= Your objective =
Only the lines from the start of the entries through the line with "图$G$有两条最长道路$L_" should be returned, each exactly as it stands, and no pictures.

= Record set =
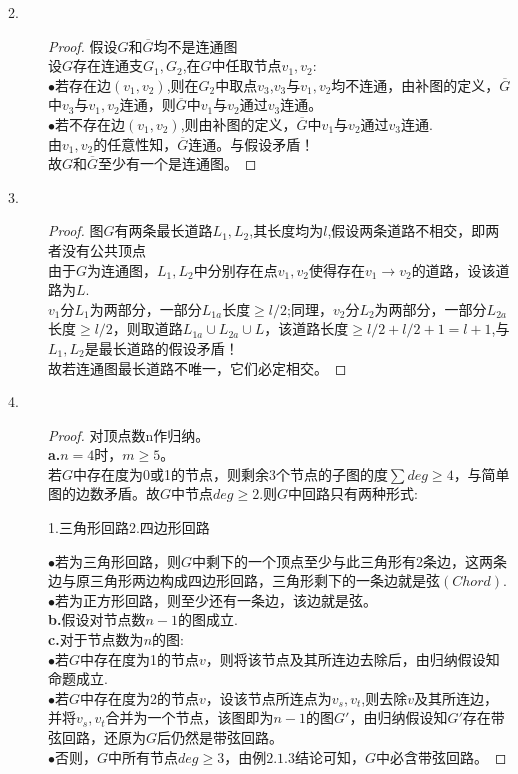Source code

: \documentclass[UTF8, onecolumn, a4paper]{article}
\begin{document}
\begin{description}
\item[2.]
\begin{proof}
假设$G$和$\overline{G}$均不是连通图\\
设$G$存在连通支$G_1, G_2$,在$G$中任取节点$v_1, v_2$:\\
$\bullet$若存在边$(v_1, v_2)$,则在$G_2$中取点$v_3$,$v_3$与$v_1,v_2$均不连通，由补图的定义，$\overline{G}$中$v_3$与$v_1, v_2$连通，则$\overline{G}$中$v_1$与$v_2$通过$v_3$连通。\\
$\bullet$若不存在边$(v_1, v_2)$,则由补图的定义，$\overline{G}$中$v_1$与$v_2$通过$v_3$连通.\\
由$v_1, v_2$的任意性知，$\overline{G}$连通。与假设矛盾！\\
故$G$和$\overline{G}$至少有一个是连通图。
\end{proof}

\item[3.]
\begin{proof}
图$G$有两条最长道路$L_1, L_2$,其长度均为$l$,假设两条道路不相交，即两者没有公共顶点\\
由于$G$为连通图，$L_1,L_2$中分别存在点$v_1, v_2$使得存在$v_1\rightarrow v_2$的道路，设该道路为$L$.\\
$v_1$分$L_1$为两部分，一部分$L_{1a}$长度$\geq l/2$;同理，$v_2$分$L_2$为两部分，一部分$L_{2a}$长度$\geq l/2$，则取道路$L_{1a} \cup L_{2a} \cup L$，该道路长度$\geq l/2+l/2+1 = l+1$,与$L_1, L_2$是最长道路的假设矛盾！\\
故若连通图最长道路不唯一，它们必定相交。
\end{proof}

\item[4.]
\begin{proof}
对顶点数n作归纳。\\
\textbf{a.}$n = 4$时，$m\geq5$。\\
若$G$中存在度为0或1的节点，则剩余3个节点的子图的度$\sum deg \geq4$，与简单图的边数矛盾。故$G$中节点$deg\geq2$.则$G$中回路只有两种形式:
\begin{center}
	\quad1.三角形回路\quad2.四边形回路
\end{center}
$\bullet$若为三角形回路，则$G$中剩下的一个顶点至少与此三角形有2条边，这两条边与原三角形两边构成四边形回路，三角形剩下的一条边就是弦$(Chord)$.\\
\qquad$\bullet$若为正方形回路，则至少还有一条边，该边就是弦。\\
\textbf{b.}假设对节点数$n-1$的图成立.\\
\textbf{c.}对于节点数为$n$的图:\\
\qquad$\bullet$若$G$中存在度为1的节点$v$，则将该节点及其所连边去除后，由归纳假设知命题成立.\\
\qquad$\bullet$若$G$中存在度为2的节点$v$，设该节点所连点为$v_s, v_t$,则去除$v$及其所连边，并将$v_s, v_t$合并为一个节点，该图即为$n-1$的图$G'$，由归纳假设知$G'$存在带弦回路，还原为$G$后仍然是带弦回路。\\
\quad$\bullet$否则，$G$中所有节点$deg\geq 3$，由例$2.1.3$结论可知，$G$中必含带弦回路。
\end{proof}


\end{description}
\end{document}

= Response area =
Source code

: \documentclass[UTF8, onecolumn, a4paper]{article}
\begin{document}
\begin{description}
\item[2.]
\begin{proof}
假设$G$和$\overline{G}$均不是连通图\\
设$G$存在连通支$G_1, G_2$,在$G$中任取节点$v_1, v_2$:\\
$\bullet$若存在边$(v_1, v_2)$,则在$G_2$中取点$v_3$,$v_3$与$v_1,v_2$均不连通，由补图的定义，$\overline{G}$中$v_3$与$v_1, v_2$连通，则$\overline{G}$中$v_1$与$v_2$通过$v_3$连通。\\
$\bullet$若不存在边$(v_1, v_2)$,则由补图的定义，$\overline{G}$中$v_1$与$v_2$通过$v_3$连通.\\
由$v_1, v_2$的任意性知，$\overline{G}$连通。与假设矛盾！\\
故$G$和$\overline{G}$至少有一个是连通图。
\end{proof}

\item[3.]
\begin{proof}
图$G$有两条最长道路$L_1, L_2$,其长度均为$l$,假设两条道路不相交，即两者没有公共顶点\\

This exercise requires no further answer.